━━━ DATA TO PROCESS ━━━

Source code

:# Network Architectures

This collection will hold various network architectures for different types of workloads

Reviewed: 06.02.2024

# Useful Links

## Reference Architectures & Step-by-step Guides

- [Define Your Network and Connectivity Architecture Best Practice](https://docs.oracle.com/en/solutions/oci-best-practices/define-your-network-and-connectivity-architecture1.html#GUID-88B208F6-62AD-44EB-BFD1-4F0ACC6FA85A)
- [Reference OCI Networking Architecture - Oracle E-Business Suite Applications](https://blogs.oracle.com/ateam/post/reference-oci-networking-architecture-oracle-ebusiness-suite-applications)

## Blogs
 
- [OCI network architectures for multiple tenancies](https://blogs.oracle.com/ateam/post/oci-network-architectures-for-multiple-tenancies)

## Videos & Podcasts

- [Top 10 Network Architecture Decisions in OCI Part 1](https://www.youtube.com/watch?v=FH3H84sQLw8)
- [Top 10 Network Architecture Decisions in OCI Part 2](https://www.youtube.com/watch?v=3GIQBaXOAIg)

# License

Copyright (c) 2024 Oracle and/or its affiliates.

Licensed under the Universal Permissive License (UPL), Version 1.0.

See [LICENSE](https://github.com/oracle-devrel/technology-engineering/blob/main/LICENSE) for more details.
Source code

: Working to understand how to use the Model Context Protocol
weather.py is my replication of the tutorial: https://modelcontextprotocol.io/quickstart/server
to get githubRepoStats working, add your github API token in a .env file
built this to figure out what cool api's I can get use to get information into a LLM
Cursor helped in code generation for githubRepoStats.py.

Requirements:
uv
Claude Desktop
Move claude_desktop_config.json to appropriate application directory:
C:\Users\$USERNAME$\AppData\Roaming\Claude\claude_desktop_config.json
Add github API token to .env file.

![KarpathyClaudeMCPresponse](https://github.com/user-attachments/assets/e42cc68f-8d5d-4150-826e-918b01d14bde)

━━━

● **PROBLEM DETAILS**: Show all lines from the records above where the word "Reference" occurs.

● **ANSWER TO THIS PROBLEM**:
## Reference Architectures & Step-by-step Guides
- [Reference OCI Networking Architecture - Oracle E-Business Suite Applications](https://blogs.oracle.com/ateam/post/reference-oci-networking-architecture-oracle-ebusiness-suite-applications)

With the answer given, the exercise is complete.